Without stable failure-handling, transient outages amplify retry storms and destroy tail latency in production traffic paths.
2. Architecture Diagram
A dual-plane design routes user traffic through proxy logic while exposing an admin control plane for strategy and health inspection.
mermaid graph LR Client[Incoming Traffic]-->LB[Go Load Balancer] LB-->Proxy[Proxy Plane] LB-->Admin[Control Plane /admin/*] Proxy-->B1[Backend A] Proxy-->B2[Backend B] Proxy-->B3[Backend C] LB-.Health Checks.->B1 LB-.Health Checks.->B2 LB-.Health Checks.->B3
- Runtime-selectable routing (round robin, least connections, consistent hashing)
- Active health checks with hysteresis thresholds
- Circuit breaker with bounded retries
- Metrics endpoints for routing + backend health state visibility
3. Stress Test and Breaking Point
Setup: I injected backend instability while replaying concurrent requests across all routing strategies.
Failure Signal: Without hysteresis and bounded retry controls, backends repeatedly flipped state and created noisy failover loops.

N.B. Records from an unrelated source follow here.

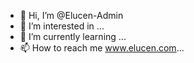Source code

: - 👋 Hi, I’m @Elucen-Admin
- 👀 I’m interested in  ...
- 🌱 I’m currently learning ...
- 📫 How to reach me www.elucen.com...

<!---
Elucen-Admin/Elucen-Admin is a ✨ special ✨ repository because its `README.md` (this file) appears on your GitHub profile.
You can click the Preview link to take a look at your changes.
--->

- Circuit-breaker + hysteresis rules reduced backend flapping during instability windows.
- Bounded retries prevented recursive retry amplification under partial outage.
- Routing strategy visibility through metrics endpoints made failure behavior debuggable during load tests.
4. Bottleneck Root Cause and Resolution
Root Cause: Health checks were too eager and retries were too permissive, causing transient backend failures to propagate as system-wide instability.
Resolution: I added health-check hysteresis, explicit circuit-breaker state transitions, and retry bounds so failover remains controlled and observable.
- Conservative circuit-breaker thresholds reduce flapping but can delay re-entry for recovered nodes.
- Retry limits protect latency tails but can reduce best-effort success rate for borderline requests.
5. Business Impact
- Improved service continuity under backend degradation scenarios.
- Reduced incident triage time through explicit control-plane and metrics evidence.
- Demonstrated production-style systems thinking relevant to infra and platform teams.